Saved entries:
Start of Block
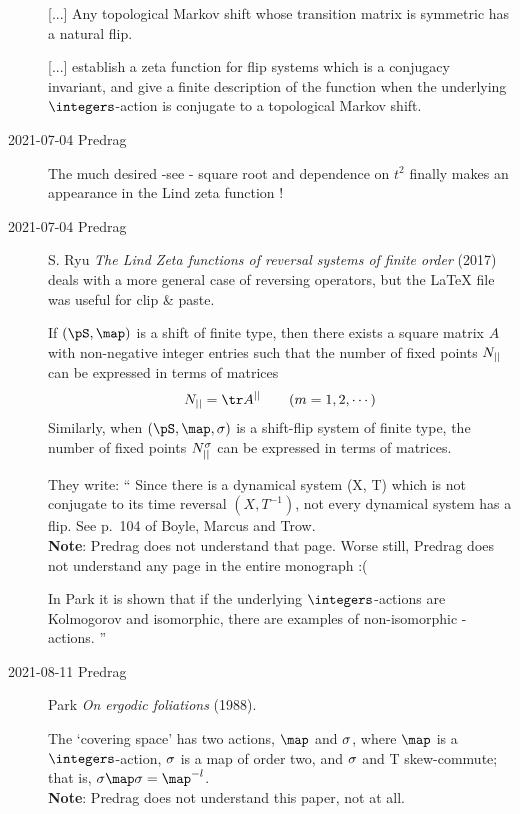 \begin{description}
[...]
Any topological Markov shift whose transition matrix is symmetric has a
natural flip.

[...]
establish a zeta function for flip systems which is a conjugacy invariant,
and give a finite description of the function when the underlying
$\integers$-action is conjugate to a topological Markov shift.

\item[2021-07-04 Predrag]
The much desired -see - square root and
dependence on $t^2$ finally makes an
appearance in the Lind zeta function !

\item[2021-07-04 Predrag]
S. Ryu {\em The Lind Zeta functions of reversal systems of finite order}
 (2017) deals with a more general case of reversing operators,
but the LaTeX file was useful for clip \& paste.

If $(\pS,\map)$ is a shift of finite type, then there exists a square matrix
$A$ with non-negative integer entries such that the number of fixed points
$N_{||}$ can be expressed in terms of matrices
\begin{equation}\label{Ryu17eq:2.2}
N_\cl{} = \tr A^\cl{} \qquad (m = 1, 2, \cdots)
\end{equation}
Similarly, when $(\pS,\map,\Refl)$ is a shift-flip system of finite type, the
number of fixed points $N^{\sigma}_{||}$ can be expressed in terms of
matrices. %

They write:
``
Since there is a dynamical system (X, T) which is not conjugate to its
time reversal $(X, T^{-1})$, not every dynamical system has a flip. See
p.~104 of Boyle, Marcus and Trow.
\\
\textbf{Note}: Predrag does not understand that page. Worse still,
Predrag does not understand any page in the entire monograph :(

In Park it is shown that if the underlying $\integers$-actions
are Kolmogorov and isomorphic, there are examples of non-isomorphic
\Dn{\infty}-actions.
''

\item[2021-08-11 Predrag]
Park {\em On ergodic foliations} (1988).

The `covering space' has two actions, $\map$ and $\sigma$, where $\map$ is
a $\integers$-action, $\sigma$ is a map of order two, and $\sigma$ and T
skew-commute; that is, $\Refl\map\Refl = \map^{-l}$.
\\
\textbf{Note}: Predrag does not understand this paper, not at all.


\end{description}
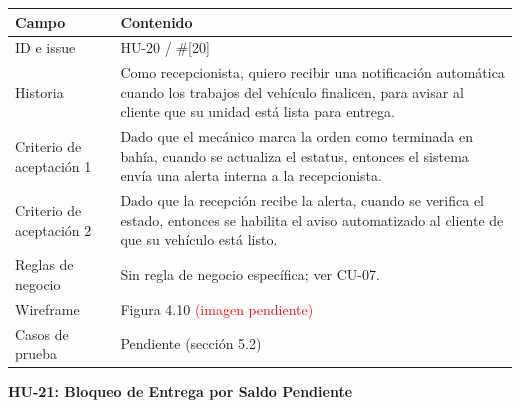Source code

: {\def\LTcaptype{none} %
\begin{longtable}[]{@{}
  >{\raggedright\arraybackslash}p{}
  >{\raggedright\arraybackslash}p{}@{}}
\toprule\noalign{}
\begin{minipage}[b]{\linewidth}\raggedright
\textbf{Campo}
\end{minipage} & \begin{minipage}[b]{\linewidth}\raggedright
\textbf{Contenido}
\end{minipage} \\
\midrule\noalign{}
\endhead
\bottomrule\noalign{}
\endlastfoot
ID e issue & HU-20 / \#{[}20{]} \\
Historia & Como recepcionista, quiero recibir una notificación
automática cuando los trabajos del vehículo finalicen, para avisar al
cliente que su unidad está lista para entrega. \\
Criterio de aceptación 1 & Dado que el mecánico marca la orden como
terminada en bahía, cuando se actualiza el estatus, entonces el sistema
envía una alerta interna a la recepcionista. \\
Criterio de aceptación 2 & Dado que la recepción recibe la alerta,
cuando se verifica el estado, entonces se habilita el aviso automatizado
al cliente de que su vehículo está listo. \\
Reglas de negocio & Sin regla de negocio específica; ver CU-07. \\
Wireframe & Figura 4.10 \textcolor{red}{(imagen pendiente)} \\
Casos de prueba & Pendiente (sección 5.2) \\
\end{longtable}
}

\textbf{HU-21: Bloqueo de Entrega por Saldo Pendiente}


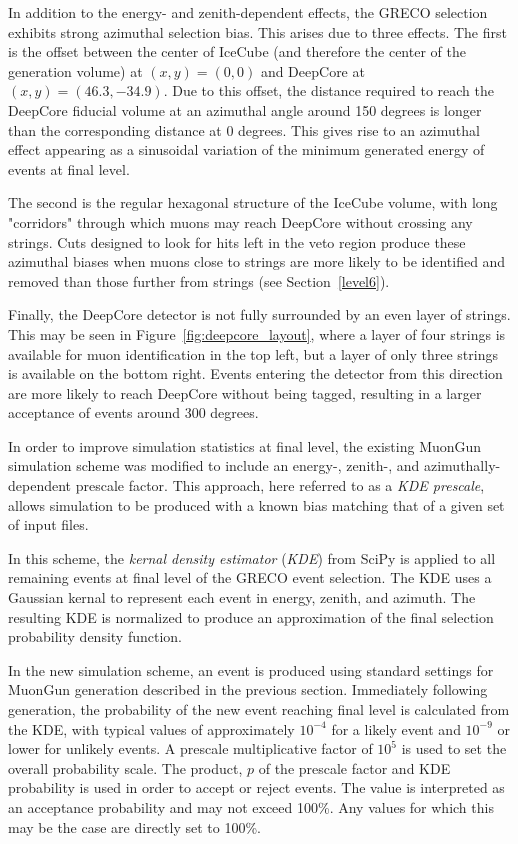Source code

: In addition to the energy- and zenith-dependent effects, the GRECO selection exhibits strong azimuthal selection bias.
This arises due to three effects. 
The first is the offset between the center of IceCube (and therefore the center of the generation volume) at $(x,y)=(0,0)$ and DeepCore at $(x,y)=(46.3, -34.9)$.
Due to this offset, the distance required to reach the DeepCore fiducial volume at an azimuthal angle around 150 degrees is longer than the corresponding distance at 0 degrees.
This gives rise to an azimuthal effect appearing as a sinusoidal variation of the minimum generated energy of events at final level.

The second is the regular hexagonal structure of the IceCube volume, with long "corridors" through which muons may reach DeepCore without crossing any strings.
Cuts designed to look for hits left in the veto region produce these azimuthal biases when muons close to strings are more likely to be identified and removed than those further from strings (see Section~\ref{level6}).

Finally, the DeepCore detector is not fully surrounded by an even layer of strings.
This may be seen in Figure~\ref{fig:deepcore_layout}, where a layer of four strings is available for muon identification in the top left, but a layer of only three strings is available on the bottom right.
Events entering the detector from this direction are more likely to reach DeepCore without being tagged, resulting in a larger acceptance of events around 300 degrees.

In order to improve simulation statistics at final level, the existing MuonGun simulation scheme was modified to include an energy-, zenith-, and azimuthally-dependent prescale factor.
This approach, here referred to as a \emph{KDE prescale}, allows simulation to be produced with a known bias matching that of a given set of input files.

In this scheme, the \emph{kernal density estimator} (\emph{KDE}) from SciPy \cite{scipy} is applied to all remaining events at final level of the GRECO event selection. 
The KDE uses a Gaussian kernal to represent each event in energy, zenith, and azimuth. 
The resulting KDE is normalized to produce an approximation of the final selection probability density function.

In the new simulation scheme, an event is produced using standard settings for MuonGun generation described in the previous section.
Immediately following generation, the probability of the new event reaching final level is calculated from the KDE, with typical values 
of approximately $10^{-4}$ for a likely event and $10^{-9}$ or lower for unlikely events.
A prescale multiplicative factor of $10^5$ is used to set the overall probability scale.
The product, $p$ of the prescale factor and KDE probability is used in order to accept or reject events.
The value is interpreted as an acceptance probability and may not exceed 100\%.
Any values for which this may be the case are directly set to 100\%.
End of Block
* Aim of the exercise: Where a picture appears in the data, omit it; restate the rest word for word.

* Task response:
 \begin{description}
[...]
Any topological Markov shift whose transition matrix is symmetric has a
natural flip.

[...]
establish a zeta function for flip systems which is a conjugacy invariant,
and give a finite description of the function when the underlying
$\integers$-action is conjugate to a topological Markov shift.

\item[2021-07-04 Predrag]
The much desired -see - square root and
dependence on $t^2$ finally makes an
appearance in the Lind zeta function !

\item[2021-07-04 Predrag]
S. Ryu {\em The Lind Zeta functions of reversal systems of finite order}
 (2017) deals with a more general case of reversing operators,
but the LaTeX file was useful for clip \& paste.

If $(\pS,\map)$ is a shift of finite type, then there exists a square matrix
$A$ with non-negative integer entries such that the number of fixed points
$N_{||}$ can be expressed in terms of matrices
\begin{equation}\label{Ryu17eq:2.2}
N_\cl{} = \tr A^\cl{} \qquad (m = 1, 2, \cdots)
\end{equation}
Similarly, when $(\pS,\map,\Refl)$ is a shift-flip system of finite type, the
number of fixed points $N^{\sigma}_{||}$ can be expressed in terms of
matrices. %

They write:
``
Since there is a dynamical system (X, T) which is not conjugate to its
time reversal $(X, T^{-1})$, not every dynamical system has a flip. See
p.~104 of Boyle, Marcus and Trow.
\\
\textbf{Note}: Predrag does not understand that page. Worse still,
Predrag does not understand any page in the entire monograph :(

In Park it is shown that if the underlying $\integers$-actions
are Kolmogorov and isomorphic, there are examples of non-isomorphic
\Dn{\infty}-actions.
''

\item[2021-08-11 Predrag]
Park {\em On ergodic foliations} (1988).

The `covering space' has two actions, $\map$ and $\sigma$, where $\map$ is
a $\integers$-action, $\sigma$ is a map of order two, and $\sigma$ and T
skew-commute; that is, $\Refl\map\Refl = \map^{-l}$.
\\
\textbf{Note}: Predrag does not understand this paper, not at all.


\end{description}
Source code

: {\def\LTcaptype{none} %
\begin{longtable}[]{@{}
  >{\raggedright\arraybackslash}p{}
  >{\raggedright\arraybackslash}p{}@{}}
\toprule\noalign{}
\begin{minipage}[b]{\linewidth}\raggedright
\textbf{Campo}
\end{minipage} & \begin{minipage}[b]{\linewidth}\raggedright
\textbf{Contenido}
\end{minipage} \\
\midrule\noalign{}
\endhead
\bottomrule\noalign{}
\endlastfoot
ID e issue & HU-20 / \#{[}20{]} \\
Historia & Como recepcionista, quiero recibir una notificación
automática cuando los trabajos del vehículo finalicen, para avisar al
cliente que su unidad está lista para entrega. \\
Criterio de aceptación 1 & Dado que el mecánico marca la orden como
terminada en bahía, cuando se actualiza el estatus, entonces el sistema
envía una alerta interna a la recepcionista. \\
Criterio de aceptación 2 & Dado que la recepción recibe la alerta,
cuando se verifica el estado, entonces se habilita el aviso automatizado
al cliente de que su vehículo está listo. \\
Reglas de negocio & Sin regla de negocio específica; ver CU-07. \\
Wireframe & Figura 4.10 \textcolor{red}{(imagen pendiente)} \\
Casos de prueba & Pendiente (sección 5.2) \\
\end{longtable}
}

\textbf{HU-21: Bloqueo de Entrega por Saldo Pendiente}


Source code

: In addition to the energy- and zenith-dependent effects, the GRECO selection exhibits strong azimuthal selection bias.
This arises due to three effects. 
The first is the offset between the center of IceCube (and therefore the center of the generation volume) at $(x,y)=(0,0)$ and DeepCore at $(x,y)=(46.3, -34.9)$.
Due to this offset, the distance required to reach the DeepCore fiducial volume at an azimuthal angle around 150 degrees is longer than the corresponding distance at 0 degrees.
This gives rise to an azimuthal effect appearing as a sinusoidal variation of the minimum generated energy of events at final level.

The second is the regular hexagonal structure of the IceCube volume, with long "corridors" through which muons may reach DeepCore without crossing any strings.
Cuts designed to look for hits left in the veto region produce these azimuthal biases when muons close to strings are more likely to be identified and removed than those further from strings (see Section~\ref{level6}).

Finally, the DeepCore detector is not fully surrounded by an even layer of strings.
This may be seen in Figure~\ref{fig:deepcore_layout}, where a layer of four strings is available for muon identification in the top left, but a layer of only three strings is available on the bottom right.
Events entering the detector from this direction are more likely to reach DeepCore without being tagged, resulting in a larger acceptance of events around 300 degrees.

In order to improve simulation statistics at final level, the existing MuonGun simulation scheme was modified to include an energy-, zenith-, and azimuthally-dependent prescale factor.
This approach, here referred to as a \emph{KDE prescale}, allows simulation to be produced with a known bias matching that of a given set of input files.

In this scheme, the \emph{kernal density estimator} (\emph{KDE}) from SciPy \cite{scipy} is applied to all remaining events at final level of the GRECO event selection. 
The KDE uses a Gaussian kernal to represent each event in energy, zenith, and azimuth. 
The resulting KDE is normalized to produce an approximation of the final selection probability density function.

In the new simulation scheme, an event is produced using standard settings for MuonGun generation described in the previous section.
Immediately following generation, the probability of the new event reaching final level is calculated from the KDE, with typical values 
of approximately $10^{-4}$ for a likely event and $10^{-9}$ or lower for unlikely events.
A prescale multiplicative factor of $10^5$ is used to set the overall probability scale.
The product, $p$ of the prescale factor and KDE probability is used in order to accept or reject events.
The value is interpreted as an acceptance probability and may not exceed 100\%.
Any values for which this may be the case are directly set to 100\%.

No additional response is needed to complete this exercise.